Jika mengacu dari data diatas, perempuan berada pada posisi yang sangat mengkhawatirkan. Sebab, jumlah kasus terinfeksi HIV lebih dari setengah dari total kasus yang ada. Hal ini penting menjadi perhatian bersama, karena HIV merupakan penyakit menular nan mematikan.

HIV (human immunodeficiency virus) adalah dua spesies lentivirus penyebab AIDS. Virus yang menyerang sistem kekebalan tubuh hingga menjadi lemah. Penyebarannya melalui semen (reproduksi), darah, cairan vagina, dan ASI.

Mirisnya, penanganan HIV/AIDS di Indonesia belum juga menampakan perkembangan yang jauh lebih baik. Pada tahun 2014 saja, Indonesia mengantongi rapor merah dalam penanggulangan kasus dari the Joint United Nation dalam Program on HIV/AIDS (UNAIDS).

Dikutip dari JurnalNew.id (1/12/2020), Executive Director Indonesia AIDS Coalition, Aditya Wardhana diharapkan sebesar 90% target global yakni 576.399 ODHA dapat teratasi. Namun, capaian Indonesia pada 2020 hanya berkisar 54% yakni sekira 344.525 orang.

Merebaknya HIV/AIDS merupakan dampak dari gaya hidup masyarakat. Ide kebebasan, terutama kebebasan berekspresi menjadi sebab seks bebas dan narkoba semakin meluas. Produk barat yang bernama liberalisasi berhasil mengubah tatanan kehidupan. Semuanya berlindung di balik HAM untuk memuaskan nafsunya.

Kebebasan berperilaku ini merupakan representatif dari akidah yang keliru, yaitu memandang agama harus dipisahkan dari kehidupan (sekularisme). Agama hanya berada pada ibadah-ibadah ritual saja, semacam sholat, zakat, puasa, dan haji. Namun, dalam hal pergaulan dengan lawan jenis, politik, ekonomi, dan tatanan negara agama tak boleh diikut sertakan.

Sekularisme merupakan paham barat yang menjauhkan fitrah manusia. Ketika manusia hidup pada paham yang keliru sudah pasti akan mendatangkan kerusakan. Selayaknya ikan yang hidup di daratan, lambat laun ikan itu akan mati karena hidup bukan pada tempat yang seharusnya yaitu di air.

Maka, jika ingin mengatasi persoalan HIV/AIDS harus menyingkirkan sistem kapitalisme. Sistem yang mengusung kebebasan dan mengemban akidah yang keliru yaitu sekularisme.
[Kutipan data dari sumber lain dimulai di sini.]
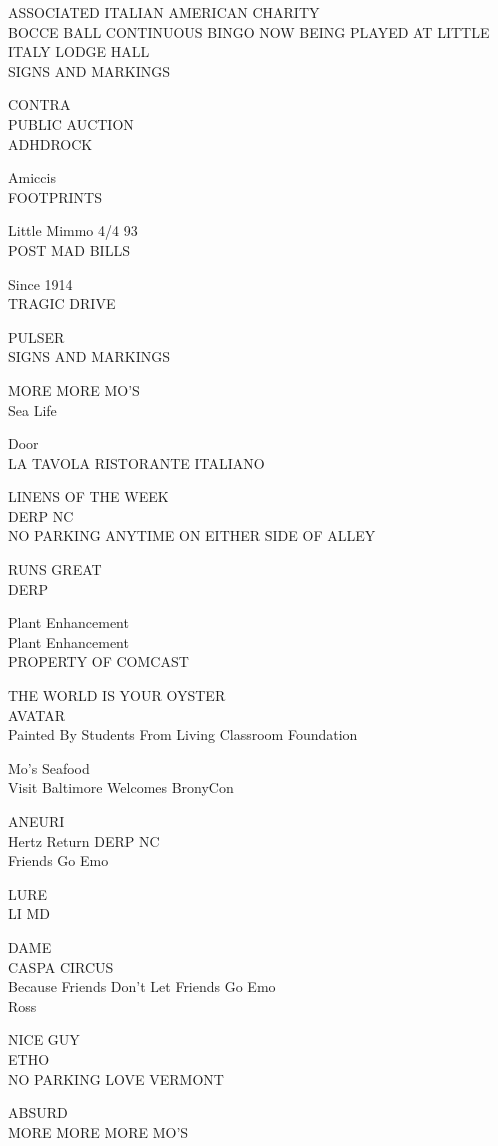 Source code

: \documentclass[10pt,letterpaper]{article}
\begin{document}
ASSOCIATED ITALIAN AMERICAN CHARITY\\
BOCCE BALL CONTINUOUS BINGO NOW BEING PLAYED AT LITTLE ITALY LODGE HALL\\
SIGNS AND MARKINGS

CONTRA\\
PUBLIC AUCTION\\
ADHDROCK

Amiccis\\
FOOTPRINTS

Little Mimmo 4/4 93\\
POST MAD BILLS

Since 1914\\
TRAGIC DRIVE

PULSER\\
SIGNS AND MARKINGS

MORE MORE MO'S\\
Sea Life

Door\\
LA TAVOLA RISTORANTE ITALIANO

LINENS OF THE WEEK\\
DERP NC\\
NO PARKING ANYTIME ON EITHER SIDE OF ALLEY

RUNS GREAT\\
DERP

Plant Enhancement\\
Plant Enhancement\\
PROPERTY OF COMCAST

THE WORLD IS YOUR OYSTER\\
AVATAR\\
Painted By Students From Living Classroom Foundation

Mo's Seafood\\
Visit Baltimore Welcomes BronyCon

ANEURI\\
Hertz Return DERP NC\\
Friends Go Emo

LURE\\
LI MD

DAME\\
CASPA CIRCUS\\
Because Friends Don't Let Friends Go Emo\\
Ross

NICE GUY\\
ETHO\\
NO PARKING LOVE VERMONT

ABSURD\\
MORE MORE MORE MO'S
\end{document}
Islam merupakan agama yang sempurna, sebagaimana firman-Nya:

"Pada hari ini telah Kusempurnakan untuk kamu agamamu, dan telah Ku-cukupkan kepadamu nikmat-Ku, dan telah Ku-ridloi Islam itu jadi agama bagimu". (TQS Al-Maidah: 3)

Seorang muslim tidak boleh menjadikan kebebasan berperilaku sebagai standar dalam berbuat. Sebab hal itu bertentangan dengan syariat Islam. Sebagai muslim wajib terikat dengan hukum syariat, baik itu perintah maupun larangan-Nya.

Terikat pada semua hukum syariat Islam merupakan konsekuensi keimanan seorang mukmin. Menjadikan standar perbuatannya pada hukum syara' yaitu wajib, sunnah, mubah, makruh dan haram. Tak hanya persoalan hubungan dirinya dengan Allah Swt. sebagai Pencipta alam semesta dan isinya, tetapi juga dalam hubungannya dengan sesama manusia.

Negara sebagai pengatur urusan rakyat, seharusnya memandang permasalahan pergaulan yang rusak ini sebagai fokus utama. Sebab, rusaknya generasi hari ini adalah kehancuran di masa depan. Karenanya, jika negara ini ingin berbenah, memperbaiki masa depan anak bangsa, harus menjadikan Islam sebagai hukum dalam kehidupan. Namun, dalam sistem kapitalisme tidak mungkin Islam bisa diterapkan. Karena keduanya adalah dua hal yang saling bertolak belakang. Islam hanya akan sejalan jika diterapkan di dalam sistem Islam pula, yaitu Khilafah.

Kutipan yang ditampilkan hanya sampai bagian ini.